There was only one time when my free book promotion garnered zero interest. That was with Bad Blood, whose lack of interest I attributed to a poorly written blurb. (I've since updated it.) I canceled my promotion after two days, mainly out of embarrassment. I still think Bad Blood is a good story, yet it's never sold a single copy. I've decided I've done all I can with it to spark interest, and nothing works. So be it.
But now I've run a free promotion for Shadow Song for two days, and nothing. It's not the blurb and it's not the cover, so I don't know what it is that leads people to reject it.
I took a look at Amazon's offerings of free books, not to find out how far down the list Shadow Song is buried (I don't have that much time), but to get an idea of the "competition". Well, there are over 100,000 books currently being offered for free. I'm beginning to think this endeavor is not worth it.
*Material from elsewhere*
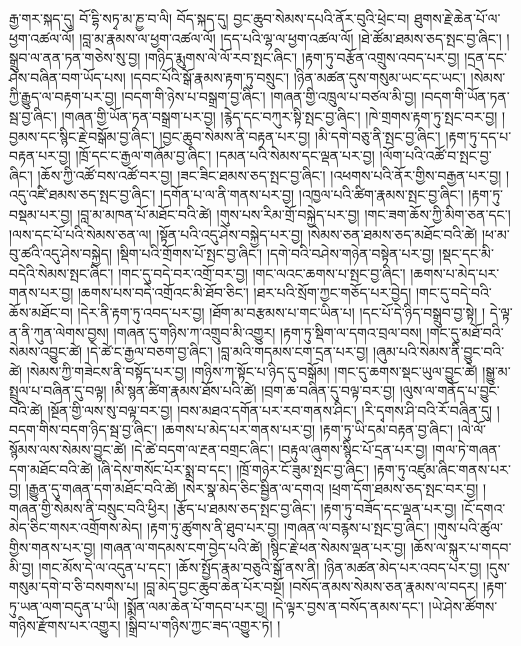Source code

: \setcounter{footnote}{0} 
རྒྱ་གར་སྐད་དུ། བོ་དྷི་སཏྭ་མ་ཎྱ་བ་ལི། བོད་སྐད་དུ། བྱང་ཆུབ་སེམས་དཔའི་ནོར་བུའི་ཕྲེང་བ། ཐུགས་རྗེ་ཆེན་པོ་ལ་ཕྱག་འཚལ་ལོ། །བླ་མ་རྣམས་ལ་ཕྱག་འཚལ་ལོ། །དད་པའི་ལྷ་ལ་ཕྱག་འཚལ་ལོ། །ཐེ་ཚོམ་ཐམས་ཅད་སྤང་བྱ་ཞིང་། །སྒྲུབ་ལ་ནན་ཏན་གཅེས་སུ་བྱ། །གཉིད་རྨུགས་ལེ་ལོ་རབ་སྤང་ཞིང་། །རྟག་ཏུ་བརྩོན་འགྲུས་འབད་པར་བྱ། །དྲན་དང་ཤེས་བཞིན་བག་ཡོད་པས། །དབང་པོའི་སྒོ་རྣམས་རྟག་ཏུ་བསྲུང་། །ཉིན་མཚན་དུས་གསུམ་ཡང་དང་ཡང་། །སེམས་ཀྱི་རྒྱུད་ལ་བརྟག་པར་བྱ། །བདག་གི་ཉེས་པ་བསྒྲག་བྱ་ཞིང་། །གཞན་གྱི་འཁྲུལ་པ་བཙལ་མི་བྱ། །བདག་གི་ཡོན་ཏན་སྦ་བྱ་ཞིང་། །གཞན་གྱི་ཡོན་ཏན་བསྒྲག་པར་བྱ། །རྙེད་དང་བཀུར་སྟི་སྤང་བྱ་ཞིང་། །ཁེ་གྲགས་རྟག་ཏུ་སྤང་བར་བྱ། །བྱམས་དང་སྙིང་རྗེ་བསྒོམ་བྱ་ཞིང་། །བྱང་ཆུབ་སེམས་ནི་བརྟན་པར་བྱ། །མི་དགེ་བཅུ་ནི་སྤང་བྱ་ཞིང་། །རྟག་ཏུ་དད་པ་བརྟན་པར་བྱ། །ཁྲོ་དང་ང་རྒྱལ་གཞོམ་བྱ་ཞིང་། །དམན་པའི་སེམས་དང་ལྡན་པར་བྱ། །ལོག་པའི་འཚོ་བ་སྤང་བྱ་ཞིང་། །ཆོས་ཀྱི་འཚོ་བས་འཚོ་བར་བྱ། །ཟང་ཟིང་ཐམས་ཅད་སྤང་བྱ་ཞིང་། །འཕགས་པའི་ནོར་གྱིས་བརྒྱན་པར་བྱ། །འདུ་འཛི་ཐམས་ཅད་སྤང་བྱ་ཞིང་། །དགོན་པ་ལ་ནི་གནས་པར་བྱ། །འཁྱལ་པའི་ཚིག་རྣམས་སྤང་བྱ་ཞིང་། །རྟག་ཏུ་བསྡམ་པར་བྱ། །བླ་མ་མཁན་པོ་མཐོང་བའི་ཚེ། །གུས་པས་རིམ་གྲོ་བསྐྱེད་པར་བྱ། །གང་ཟག་ཆོས་ཀྱི་མིག་ཅན་དང་། །ལས་དང་པོ་པའི་སེམས་ཅན་ལ། །སྟོན་པའི་འདུ་ཤེས་བསྐྱེད་པར་བྱ། །སེམས་ཅན་ཐམས་ཅད་མཐོང་བའི་ཚེ། །ཕ་མ་བུ་ཚའི་འདུ་ཤེས་བསྐྱེད། །སྡིག་པའི་གྲོགས་པོ་སྤང་བྱ་ཞིང་། །དགེ་བའི་བཤེས་གཉེན་བསྟེན་པར་བྱ། །སྡང་དང་མི་བདེའི་སེམས་སྤང་ཞིང་། །གང་དུ་བདེ་བར་འགྲོ་བར་བྱ། །གང་ལའང་ཆགས་པ་སྤང་བྱ་ཞིང་། །ཆགས་པ་མེད་པར་གནས་པར་བྱ། །ཆགས་པས་བདེ་འགྲོའང་མི་ཐོབ་ཅིང་། །ཐར་པའི་སྲོག་ཀྱང་གཅོད་པར་བྱེད། །གང་དུ་བདེ་བའི་ཆོས་མཐོང་བ། །དེར་ནི་རྟག་ཏུ་འབད་པར་བྱ། །ཐོག་མ་བརྩམས་པ་གང་ཡིན་པ། །དང་པོ་དེ་ཉིད་བསྒྲུབ་བྱ་སྟེ། །
དེ་ལྟ་ན་ནི་ཀུན་ལེགས་བྱས། །གཞན་དུ་གཉིས་ཀ་འགྲུབ་མི་འགྱུར། །རྟག་ཏུ་སྡིག་ལ་དགའ་བྲལ་བས། །གང་དུ་མཐོ་བའི་སེམས་འབྱུང་ཚེ། །དེ་ཚེ་ང་རྒྱལ་བཅག་བྱ་ཞིང་། །བླ་མའི་གདམས་ངག་དྲན་པར་བྱ། །ཞུམ་པའི་སེམས་ནི་བྱུང་བའི་ཚེ། །སེམས་ཀྱི་གཟེངས་ནི་བསྟོད་པར་བྱ། །གཉིས་ཀ་སྟོང་པ་ཉིད་དུ་བསྒོམ། །གང་དུ་ཆགས་སྡང་ཡུལ་བྱུང་ཚེ། །སྒྱུ་མ་སྤྲུལ་པ་བཞིན་དུ་བལྟ། །མི་སྙན་ཚིག་རྣམས་ཐོས་པའི་ཚེ། །བྲག་ཆ་བཞིན་དུ་བལྟ་བར་བྱ། །ལུས་ལ་གནོད་པ་བྱུང་བའི་ཚེ། །སྔོན་གྱི་ལས་སུ་བལྟ་བར་བྱ། །བས་མཐའ་དགོན་པར་རབ་གནས་ཤིང་། །རི་དྭགས་ཤི་བའི་རོ་བཞིན་དུ། །བདག་གིས་བདག་ཉིད་སྦ་བྱ་ཞིང་། །ཆགས་པ་མེད་པར་གནས་པར་བྱ། །རྟག་ཏུ་ཡི་དམ་བརྟན་བྱ་ཞིང་། །ལེ་ལོ་སྙོམས་ལས་སེམས་བྱུང་ཚེ། །དེ་ཚེ་བདག་ལ་རྔན་བགྲང་ཞིང་། །བརྟུལ་ཞུགས་སྙིང་པོ་དྲན་པར་བྱ། །གལ་ཏེ་གཞན་དག་མཐོང་བའི་ཚེ། །ཞི་དེས་གསོང་པོར་སྨྲ་བ་དང་། །ཁྲོ་གཉེར་ངོ་ཟུམ་སྤང་བྱ་ཞིང་། །རྟག་ཏུ་འཛུམ་ཞིང་གནས་པར་བྱ། །རྒྱུན་དུ་གཞན་དག་མཐོང་བའི་ཚེ། །སེར་སྣ་མེད་ཅིང་སྦྱིན་ལ་དགའ། །ཕྲག་དོག་ཐམས་ཅད་སྤང་བར་བྱ། །གཞན་གྱི་སེམས་ནི་བསྲུང་བའི་ཕྱིར། །རྩོད་པ་ཐམས་ཅད་སྤང་བྱ་ཞིང་། །རྟག་ཏུ་བཟོད་དང་ལྡན་པར་བྱ། །ངོ་དགའ་མེད་ཅིང་གསར་འགྲོགས་མེད། །རྟག་ཏུ་ཚུགས་ནི་ཐུབ་པར་བྱ། །གཞན་ལ་བརྙས་པ་སྤང་བྱ་ཞིང་། །གུས་པའི་ཚུལ་གྱིས་གནས་པར་བྱ། །གཞན་ལ་གདམས་ངག་བྱེད་པའི་ཚེ། །སྙིང་རྗེ་ཕན་སེམས་ལྡན་པར་བྱ། །ཆོས་ལ་སྐུར་པ་གདབ་མི་བྱ། །གང་མོས་དེ་ལ་འདུན་པ་དང་། །ཆོས་སྤྱོད་རྣམ་བཅུའི་སྒོ་ནས་ནི། །ཉིན་མཚན་མེད་པར་འབད་པར་བྱ། །དུས་གསུམ་དགེ་བ་ཅི་བསགས་པ། །བླ་མེད་བྱང་ཆུབ་ཆེན་པོར་བསྔོ། །བསོད་ནམས་སེམས་ཅན་རྣམས་ལ་བདར། །རྟག་ཏུ་ཡན་ལག་བདུན་པ་ཡི། །སྨོན་ལམ་ཆེན་པོ་གདབ་པར་བྱ། །དེ་ལྟར་བྱས་ན་བསོད་ནམས་དང་། །ཡེ་ཤེས་ཚོགས་གཉིས་རྫོགས་པར་འགྱུར། །སྒྲིབ་པ་གཉིས་ཀྱང་ཟད་འགྱུར་ཏེ། །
I'm assuming there are two camps: those readers who are free book addicts; who scoop up as many as they can, probably every day, and then people like me, who would never think to browse the free offerings. I'm not exactly a voracious reader, though. I suspect that the addicts don't actually read all their free books, either. They're collectors. It's easy enough to become addicted to various things, and free books are one of those things.
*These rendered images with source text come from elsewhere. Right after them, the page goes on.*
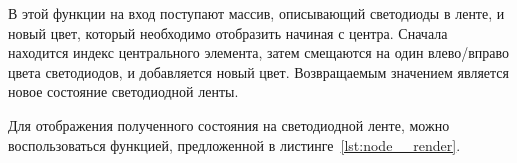 

В этой функции на вход поступают массив, описывающий светодиоды в ленте, и новый цвет, который необходимо отобразить начиная с центра. Сначала находится индекс центрального элемента, затем смещаются на один влево/вправо цвета светодиодов, и добавляется новый цвет. Возвращаемым значением является новое состояние светодиодной ленты.

Для отображения полученного состояния на светодиодной ленте, можно воспользоваться функцией, предложенной в листинге~\ref{lst:node__render}.


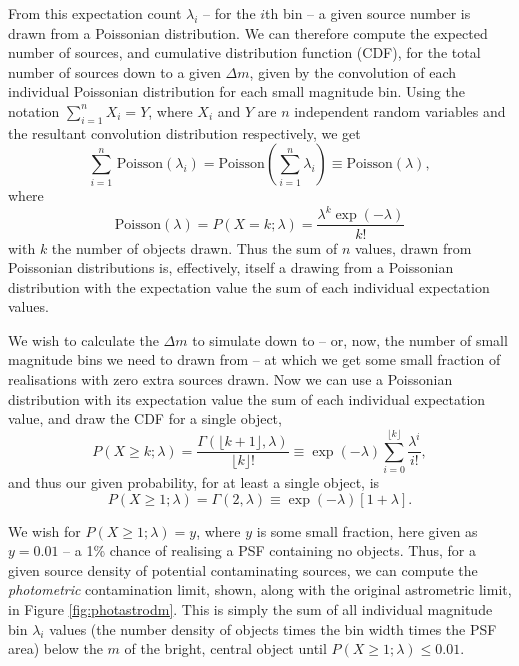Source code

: \documentclass[fleqn,usenatbib]{mnras}
\begin{document}
From this expectation count $\lambda_i$ -- for the $i$th bin -- a given source number is drawn from a Poissonian distribution.
We can therefore compute the expected number of sources, and cumulative distribution function (CDF), for the total number of sources down to a given $\Delta m$, given by the convolution of each individual Poissonian distribution for each small magnitude bin.
Using the notation $\sum_{i=1}^n X_i = Y$, where $X_i$ and $Y$ are $n$ independent random variables and the resultant convolution distribution respectively, we get
\begin{equation}
    \sum\limits_{i=1}^n\,\mathrm{Poisson}(\lambda_i) = \mathrm{Poisson}\left(\sum\limits_{i=1}^n\lambda_i\right) \equiv \mathrm{Poisson}(\lambda),
\end{equation}
where
\begin{equation}
\mathrm{Poisson}(\lambda) = P(X = k; \lambda) = \frac{\lambda^k \exp(-\lambda)}{k!}
\end{equation}
with $k$ the number of objects drawn.
Thus the sum of $n$ values, drawn from Poissonian distributions is, effectively, itself a drawing from a Poissonian distribution with the expectation value the sum of each individual expectation values.

We wish to calculate the $\Delta m$ to simulate down to -- or, now, the number of small magnitude bins we need to drawn from -- at which we get some small fraction of realisations with zero extra sources drawn.
Now we can use a Poissonian distribution with its expectation value the sum of each individual expectation value, and draw the CDF for a single object,
\begin{equation}
    P(X \geq k; \lambda) = \frac{\Gamma(\lfloor k + 1 \rfloor, \lambda)}{\lfloor k \rfloor!} \equiv \exp(-\lambda) \sum_{i=0}^{\lfloor k \rfloor}\frac{\lambda^i}{i!},
\end{equation}
and thus our given probability, for at least a single object, is
\begin{equation}
    P(X \geq 1; \lambda) = \Gamma(2, \lambda) \equiv \exp(-\lambda) \left[1 + \lambda\right].
\end{equation}

We wish for $P(X \geq 1; \lambda) = y$, where $y$ is some small fraction, here given as $y = 0.01$ -- a 1\% chance of realising a PSF containing no objects.
Thus, for a given source density of potential contaminating sources, we can compute the \textit{photometric} contamination limit, shown, along with the original astrometric limit, in Figure \ref{fig:photastrodm}.
This is simply the sum of all individual magnitude bin $\lambda_i$ values (the number density of objects times the bin width times the PSF area) below the $m$ of the bright, central object until $P(X \geq 1; \lambda) \leq 0.01$.
\end{document}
I don't pretend to know how Amazon's algorithm works, but I see that romance novels appear first on the list, followed by cozy mysteries, which probably makes sense. They tend to be shorter reads (as well as very popular genres), so readers can consume a book quickly. Since my genre is far, far down the scale of popularity, I can see why it's probably the 99,999th book on the list.
I wouldn't even bother blogging about this, but I do like to follow up on previous posts, so a status update is in order. I've tried figuring out the hows and whys in the past, but it's an impossible code to crack, and I'm not going to waste time fretting over it.
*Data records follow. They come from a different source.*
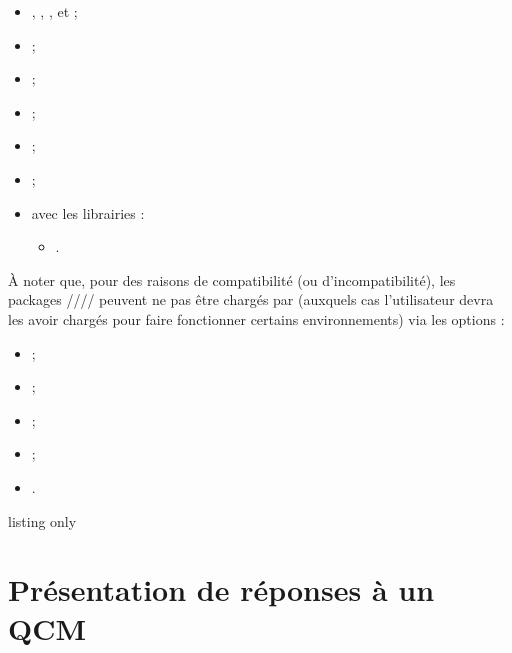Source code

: \documentclass[french,11pt,a4paper]{article}
\begin{document}
\begin{itemize}
	\item {}, , ,  et  ;
	\item {} ;
	\item {} ;
	\item {} ;
	\item {} ;
	\item {} ;
	\item {} avec les librairies :
	\begin{itemize}
		\item {}.
	\end{itemize}
\end{itemize}

À noter que, pour des raisons de compatibilité (ou d'incompatibilité), les packages //// peuvent ne pas être chargés par  (auxquels cas l'utilisateur devra les avoir chargés pour faire fonctionner certains environnements) via les options :

\begin{itemize}
	\item {} ;
	\item {} ;
	\item {} ;
	\item {} ;
	\item {}.
\end{itemize}

\begin{DemoCode}{listing only}
\usepackage{customenvs}

\usepackage[option(s)]{customenvs}
\end{DemoCode}

\newpage

\section{Présentation de réponses à un QCM}
\end{document}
Shadow Song still has two days left of its promotion, but I won't be checking again. It was a spur of the moment decision to begin with, not an "OMG, I need to move this baby!" My books have run their course, unfortunately.
I've read ad nauseum that an author is wise to offer a free book when it's part of a series. That's smart. You'd want to spur interest in books two and three and however many more there are. For standalones, I'm quite convinced that the exercise is futile.
But hey! It costs nothing to stick a book up there for $0.00; nothing except one's pride. But I've rather forsaken that anyway.